Bring your own data¶

This tutorial will guide you through writing a pynxtools reader plugin for the data from your specific experiment.

What should you should know before this tutorial?¶

This is a direct follow-up to the tutorial on building your own pynxtools reader, see Building your first pynxtools reader. If you are unfamiliar with pynxtools, you should go through that tutorial first.

What you will know at the end of this tutorial?¶

You will know

how to set up a reader fpr the data from your specific experiment
how to validate your very own NeXus file
how to upload your NeXus file to NOMAD

About this tutorial¶

Duration: ~3 hours (self-paced)

Goal: Apply the MultiFormatReader pattern to your own instrument data and produce a validated NeXus file.

What to bring: one or more data files from your instrument.

The core idea — always the same three steps¶

No matter what format your data comes in, you always do the same three things:

Step A  Read your file(s) into flat Python dicts on self
Step B  Write a config file that maps dict keys → NeXus paths
Step C  Run the converter and fix validation errors

The only part that changes between techniques and formats is Step A — the reading logic. Steps B and C are identical to Day 1.

Step 1 — Know your format (~30 min)¶

Before writing any reader code, understand what you are working with.

Identify your format¶

Format	Typical extensions	How to recognize
HDF5 / NeXus	`.h5`, `.hdf5`, `.nxs`	Binary; starts with `\x89HDF`
HDF5 (instrument brand)	`.h5m`, `.hsp`, `.he5`, …	Same magic bytes; vendor-specific internal layout
VAMAS	`.vms`, `.vamas`	First line: `VAMAS Surface Chemical Analysis`
Igor Pro wave	`.ibw`	Binary with `IGOR` header
CSV / TSV	`.csv`, `.txt`, `.dat`, `.asc`	Human-readable columns
JSON	`.json`	`{` or `[` as first non-whitespace character
YAML	`.yaml`, `.yml`	Key-value pairs with indentation
NetCDF	`.nc`, `.cdf`, `.netcdf`	Binary; readable with `netCDF4` or `xarray`
TIFF (detector images)	`.tiff`, `.tif`	Binary image; use `tifffile` or `PIL`

Step 2 — Read your file into a flat dict (~45 min)¶

Pick the section below that matches your format. The goal in every case: populate self.data (or self.hdf5_data) with a flat dict of "path/to/quantity" → value.
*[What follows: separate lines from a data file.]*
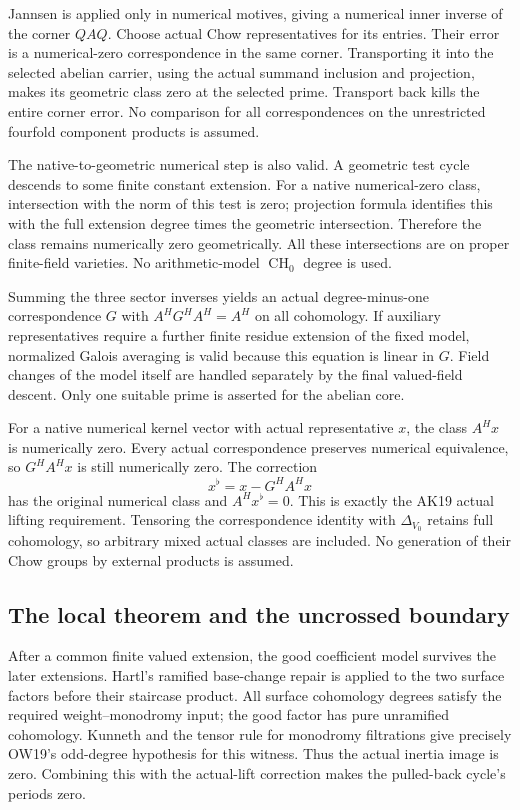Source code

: Jannsen is applied only in numerical motives, giving a numerical
inner inverse of the corner $QAQ$. Choose actual Chow representatives
for its entries. Their error is a numerical-zero correspondence in
the same corner. Transporting it into the selected abelian carrier,
using the actual summand inclusion and projection, makes its
geometric class zero at the selected prime. Transport back kills
the entire corner error. No comparison for all correspondences on
the unrestricted fourfold component products is assumed.

The native-to-geometric numerical step is also valid. A geometric
test cycle descends to some finite constant extension. For a native
numerical-zero class, intersection with the norm of this test is
zero; projection formula identifies this with the full extension
degree times the geometric intersection. Therefore the class remains
numerically zero geometrically. All these intersections are on proper
finite-field varieties. No arithmetic-model $\operatorname{CH}_0$
degree is used.

Summing the three sector inverses yields an actual degree-minus-one
correspondence $G$ with $A^HG^HA^H=A^H$ on all cohomology.
If auxiliary representatives require a further finite residue
extension of the fixed model, normalized Galois averaging is valid
because this equation is linear in $G$. Field changes of the model
itself are handled separately by the final valued-field descent.
Only one suitable prime is asserted for the abelian core.

For a native numerical kernel vector with actual representative $x$,
the class $A^Hx$ is numerically zero. Every actual correspondence
preserves numerical equivalence, so $G^HA^Hx$ is still numerically
zero. The correction
\[
             x^\flat=x-G^HA^Hx
\]
has the original numerical class and $A^Hx^\flat=0$. This is exactly
the AK19 actual lifting requirement. Tensoring the correspondence
identity with $\Delta_{V_0}$ retains full cohomology, so arbitrary
mixed actual classes are included. No generation of their Chow groups
by external products is assumed.

\subsection{The local theorem and the uncrossed boundary}

After a common finite valued extension, the good coefficient model
survives the later extensions. Hartl's ramified base-change repair is
applied to the two surface factors before their staircase product.
All surface cohomology degrees satisfy the required
weight--monodromy input; the good factor has pure unramified
cohomology. Kunneth and the tensor rule for monodromy filtrations
give precisely OW19's odd-degree hypothesis for this witness.
Thus the actual inertia image is zero. Combining this with the
actual-lift correction makes the pulled-back cycle's periods zero.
Format: HDF5 (any vendor)¶

This is the same recursive reader from Day 1. It works for any HDF5 file — vendor-specific layouts, NeXus files, everything.

import h5py

def handle_hdf5_file(self, file_path: str) -> dict[str, Any]:
    def _recurse(group, path=""):
        result = {}
        for key, item in group.items():
            full = f"{path}/{key}" if path else key
            if isinstance(item, h5py.Group):
                result.update(_recurse(item, full))
            elif isinstance(item, h5py.Dataset):
                result[full] = item[()]
        # also capture group-level attributes
        for attr_key, attr_val in group.attrs.items():
            result[f"{path}/@{attr_key}" if path else f"@{attr_key}"] = attr_val
        return result

    with h5py.File(file_path, "r") as hdf:
        self.hdf5_data = _recurse(hdf)
    return {}

After running, print the keys:

r.handle_hdf5_file("your_file.h5")
for k in sorted(r.hdf5_data):
    print(k)

Map what you see to what NXsimple (or your application definition) needs.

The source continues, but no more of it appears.